On March 20, 2026, US Senators Thom Tillis and Angela Alsobrooks revealed that a long-standing impasse over stablecoin yields within the CLARITY Act has finally been resolved. Endorsed by the White House, this compromise marks the first tangible progress in a protracted lobbying battle between banks and cryptocurrency firms.
The stablecoin market currently boasts a total size of approximately $316 billion, and the new agreement is expected to have significant regulatory and financial implications. By redefining how returns on digital coins can be earned, the deal affects both traditional banking and the broader crypto finance ecosystem.
Key Elements of the Tillis–Alsobrooks Compromise
The agreement centres on two primary measures:
- Ban on passive yields – Users can no longer earn interest simply by holding stablecoins.
- Permitted activity-based rewards – Incentives are allowed when coins are actively used for payments, transfers, or platform engagement.
Senator Alsobrooks emphasised that the goal is “to safeguard innovation while reducing risk to bank deposits.” According to prior analyses from banking lobbyists, without regulation, passive stablecoin yields could have prompted the transfer of up to $6.6 trillion in traditional bank deposits into crypto platforms.
Currently, products such as Coinbase’s USDC offer around 4% APY, while some competing platforms advertise returns exceeding 5%, rivaling or surpassing conventional savings accounts. Banks had mounted a vigorous lobbying campaign against these rates, and the compromise largely satisfies their objectives.
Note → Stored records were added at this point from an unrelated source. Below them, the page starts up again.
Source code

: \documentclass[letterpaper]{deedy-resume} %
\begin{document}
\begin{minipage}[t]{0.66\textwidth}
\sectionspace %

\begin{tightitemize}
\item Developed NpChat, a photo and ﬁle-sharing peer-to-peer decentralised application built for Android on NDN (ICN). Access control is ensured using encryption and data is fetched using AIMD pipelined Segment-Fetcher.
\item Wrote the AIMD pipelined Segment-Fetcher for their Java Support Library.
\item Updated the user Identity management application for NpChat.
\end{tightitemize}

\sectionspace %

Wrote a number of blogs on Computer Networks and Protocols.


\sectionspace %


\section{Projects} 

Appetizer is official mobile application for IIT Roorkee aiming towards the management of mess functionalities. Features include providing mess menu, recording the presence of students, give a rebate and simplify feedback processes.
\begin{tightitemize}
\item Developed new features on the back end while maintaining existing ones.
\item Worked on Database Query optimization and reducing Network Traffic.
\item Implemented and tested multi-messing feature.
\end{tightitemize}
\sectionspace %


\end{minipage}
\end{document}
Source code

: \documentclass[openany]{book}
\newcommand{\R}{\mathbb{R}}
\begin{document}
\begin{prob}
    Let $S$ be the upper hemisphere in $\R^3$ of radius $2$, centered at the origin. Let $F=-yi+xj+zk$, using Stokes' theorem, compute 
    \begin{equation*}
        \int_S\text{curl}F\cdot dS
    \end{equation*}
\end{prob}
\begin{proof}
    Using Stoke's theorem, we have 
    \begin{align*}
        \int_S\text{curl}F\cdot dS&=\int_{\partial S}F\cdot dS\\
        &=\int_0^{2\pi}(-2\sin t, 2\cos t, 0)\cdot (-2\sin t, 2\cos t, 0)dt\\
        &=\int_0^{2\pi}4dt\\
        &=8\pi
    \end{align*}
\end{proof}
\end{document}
Upcoming Legislative Milestones
It is important to note that the CLARITY Act is not yet finalised. Five critical steps remain before enactment:
| Step | Description | Timeline |
|---|---|---|
| 1 | Senate Banking Committee markup | Mid-April 2026 |
| 2 | Full Senate vote (60 votes required) | April–May 2026 |
| 3 | Reconciliation with Agriculture Committee version | April–May 2026 |
| 4 | Reconciliation with House-passed version | Post-July 2025 |
| 5 | Presidential signature | May 2026 |
Senator Bernie Moreno has cautioned that if the bill does not reach the Senate floor by May, the legislation may be postponed until after the midterm elections.
Analysis
The prohibition on passive yields represents a bank-friendly resolution. Activity-based rewards preserve limited opportunities for crypto platforms, while DeFi products that rely on idle balances for income will face constraints.
Overall, the compromise provides the industry with a regulatory framework, allows banks to achieve desired revenue thresholds, and minimises the risk of missteps as the May deadline approaches. Observers view this agreement as a significant milestone for the digital economy, signalling a more structured approach to integrating traditional finance with cryptocurrency innovation.